Thread: Re: Inconsistent RestrictInfo serial numbers

Re: Inconsistent RestrictInfo serial numbers

From
Ashutosh Bapat
Date:
On Tue, Oct 8, 2024 at 4:50 PM Richard Guo <guofenglinux@gmail.com> wrote:
>
> I ran into an "ERROR:  variable not found in subplan target lists"
> error, which can be reproduced with the following query.
>
> create table t (a int primary key, b int);
> insert into t select i, i from generate_series(1, 10)i;
> analyze t;
>
> explain (costs off)
> select 1 from t t1
>     left join
>         (t t2 left join t t3 on t2.a = t3.a) on true
>     left join t t4 on t1.a is null and t1.b = 1
>     right join t t5 on t1.b = t5.b;
> ERROR:  variable not found in subplan target lists
>
> The first bad commit is a3179ab69.
>
> commit a3179ab692be4314d5ee5cd56598976c487d5ef2
> Author: Tom Lane <tgl@sss.pgh.pa.us>
> Date:   Fri Sep 27 16:04:04 2024 -0400
>
>     Recalculate where-needed data accurately after a join removal.
>
> However, after digging into it further, it seems to me that the issue
> originated in b262ad440, and the changes in a3179ab69 made it easier
> to surface.
>
> commit b262ad440edecda0b1aba81d967ab560a83acb8a
> Author: David Rowley <drowley@postgresql.org>
> Date:   Tue Jan 23 18:09:18 2024 +1300
>
>     Add better handling of redundant IS [NOT] NULL quals
>
> When we generate multiple clones of the same qual condition to cope
> with outer join identity 3, we need to ensure that all the clones get
> the same serial number.  To achieve this, we reset the
> root->last_rinfo_serial counter each time we produce RestrictInfo(s)
> from the qual (see deconstruct_distribute_oj_quals).  This approach
> works only if we ensure that we are not changing the qual list in
> any way that'd affect the number of RestrictInfos built from it.
>
> However, with b262ad440, an IS NULL qual on a NOT NULL column might
> result in an additional constant-FALSE RestrictInfo.  This can
> unexpectedly increase root->last_rinfo_serial, causing inconsistent
> RestrictInfo serial numbers across multiple clones of the same qual,
> which can confuse users of 'rinfo_serial', such as
> rebuild_joinclause_attr_needed, and lead to planner errors.
>
> In the query above, the has_clone version of qual 't1.a is null' would
> be reduced to constant-FALSE, while the is_clone version would not.
> This results in differing serial numbers for subsequent quals (such as
> qual 't1.b = 1') across different versions.
>
> To fix, I think we can reset the root->last_rinfo_serial counter after
> generating the additional constant-FALSE RestrictInfo.  Please see
> attached.

A naive question: Why don't we just reuse the same RestrictInfo
instead of creating a new one.
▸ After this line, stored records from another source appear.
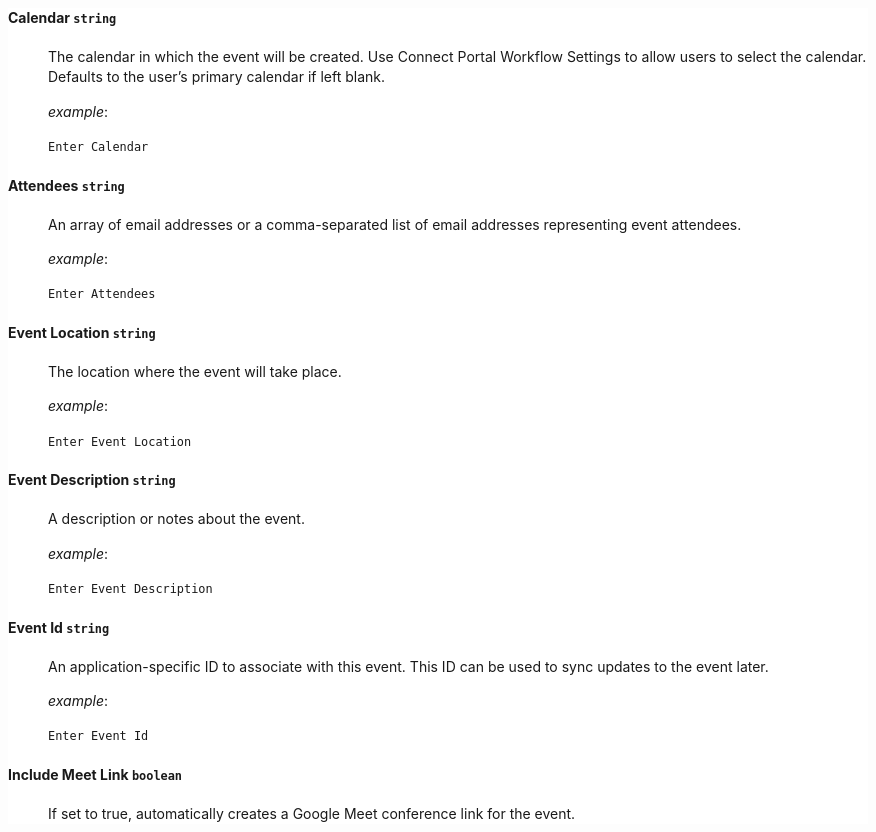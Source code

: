 #### Calendar `string`
<dd>
The calendar in which the event will be created. Use Connect Portal Workflow Settings to allow users to select the calendar. Defaults to the user’s primary calendar if left blank.

*example*:
```
Enter Calendar
```
</dd>

#### Attendees `string`
<dd>
An array of email addresses or a comma-separated list of email addresses representing event attendees.

*example*:
```
Enter Attendees
```
</dd>

#### Event Location `string`
<dd>
The location where the event will take place.

*example*:
```
Enter Event Location
```
</dd>

#### Event Description `string`
<dd>
A description or notes about the event.

*example*:
```
Enter Event Description
```
</dd>

#### Event Id `string`
<dd>
An application-specific ID to associate with this event. This ID can be used to sync updates to the event later.

*example*:
```
Enter Event Id
```
</dd>

#### Include Meet Link `boolean`
<dd>
If set to true, automatically creates a Google Meet conference link for the event.
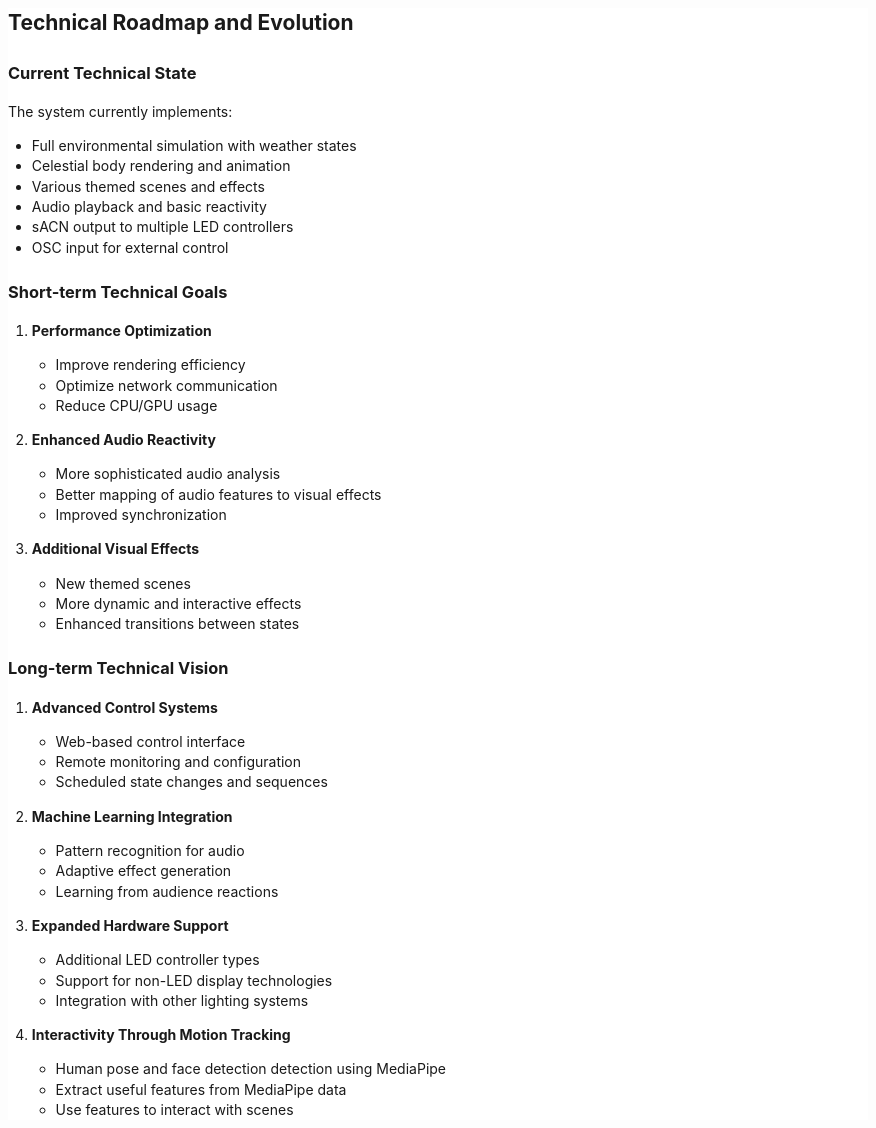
 ```
```

## Technical Roadmap and Evolution

### Current Technical State

The system currently implements:
- Full environmental simulation with weather states
- Celestial body rendering and animation
- Various themed scenes and effects
- Audio playback and basic reactivity
- sACN output to multiple LED controllers
- OSC input for external control

### Short-term Technical Goals

1. **Performance Optimization**
   - Improve rendering efficiency
   - Optimize network communication
   - Reduce CPU/GPU usage

2. **Enhanced Audio Reactivity**
   - More sophisticated audio analysis
   - Better mapping of audio features to visual effects
   - Improved synchronization

3. **Additional Visual Effects**
   - New themed scenes
   - More dynamic and interactive effects
   - Enhanced transitions between states

### Long-term Technical Vision

1. **Advanced Control Systems**
   - Web-based control interface
   - Remote monitoring and configuration
   - Scheduled state changes and sequences

2. **Machine Learning Integration**
   - Pattern recognition for audio
   - Adaptive effect generation
   - Learning from audience reactions

3. **Expanded Hardware Support**
   - Additional LED controller types
   - Support for non-LED display technologies
   - Integration with other lighting systems

4. **Interactivity Through Motion Tracking**
    - Human pose and face detection detection using MediaPipe
    - Extract useful features from MediaPipe data
    - Use features to interact with scenes

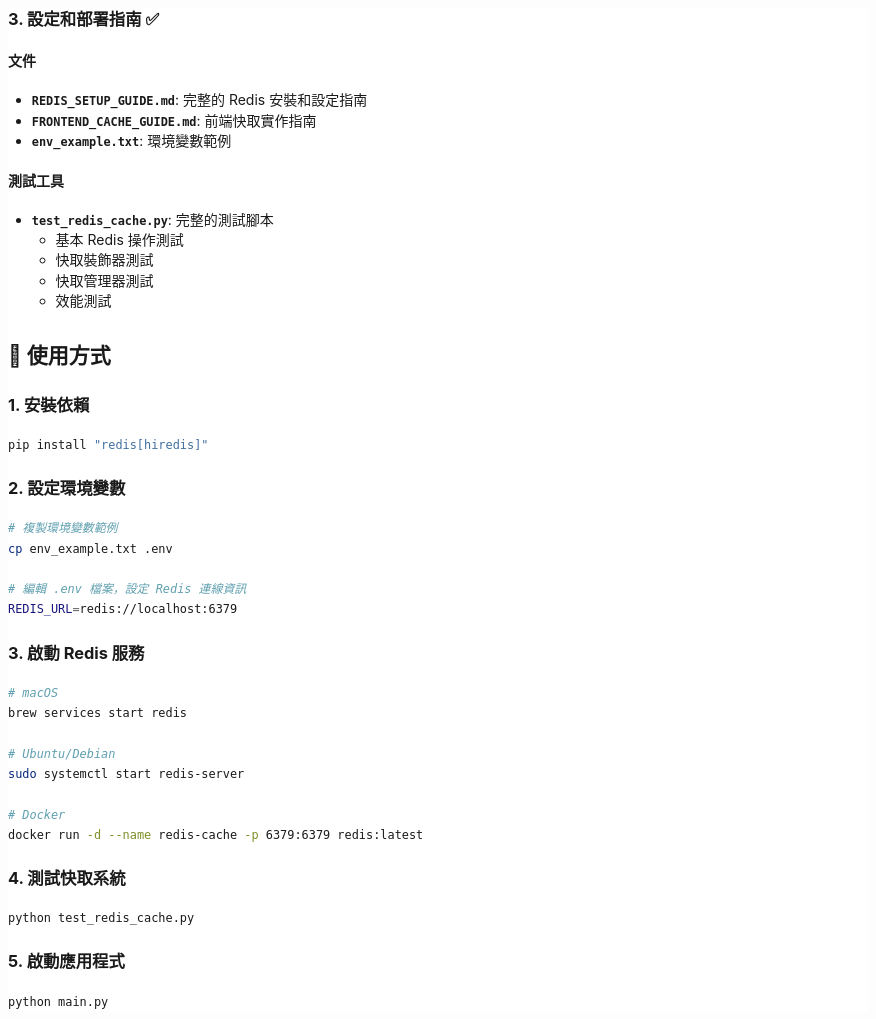 ### 3. 設定和部署指南 ✅

#### 文件
- **`REDIS_SETUP_GUIDE.md`**: 完整的 Redis 安裝和設定指南
- **`FRONTEND_CACHE_GUIDE.md`**: 前端快取實作指南
- **`env_example.txt`**: 環境變數範例

#### 測試工具
- **`test_redis_cache.py`**: 完整的測試腳本
  - 基本 Redis 操作測試
  - 快取裝飾器測試
  - 快取管理器測試
  - 效能測試

## 🚀 使用方式

### 1. 安裝依賴
```bash
pip install "redis[hiredis]"
```

### 2. 設定環境變數
```bash
# 複製環境變數範例
cp env_example.txt .env

# 編輯 .env 檔案，設定 Redis 連線資訊
REDIS_URL=redis://localhost:6379
```

### 3. 啟動 Redis 服務
```bash
# macOS
brew services start redis

# Ubuntu/Debian
sudo systemctl start redis-server

# Docker
docker run -d --name redis-cache -p 6379:6379 redis:latest
```

### 4. 測試快取系統
```bash
python test_redis_cache.py
```

### 5. 啟動應用程式
```bash
python main.py
```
I understand that the original
RestrictInfo was passed from somewhere else to add it to a given
relation. But I don't see any relation specific information being
considered while deciding whether the clause is constant false. So may
be we should do this processing elsewhere and replace the original
clause itself?

--
Best Wishes,
Ashutosh Bapat



Re: Inconsistent RestrictInfo serial numbers

From
Richard Guo
Date:
On Tue, Oct 8, 2024 at 9:02 PM Ashutosh Bapat
<ashutosh.bapat.oss@gmail.com> wrote:
> But I don't see any relation specific information being
> considered while deciding whether the clause is constant false.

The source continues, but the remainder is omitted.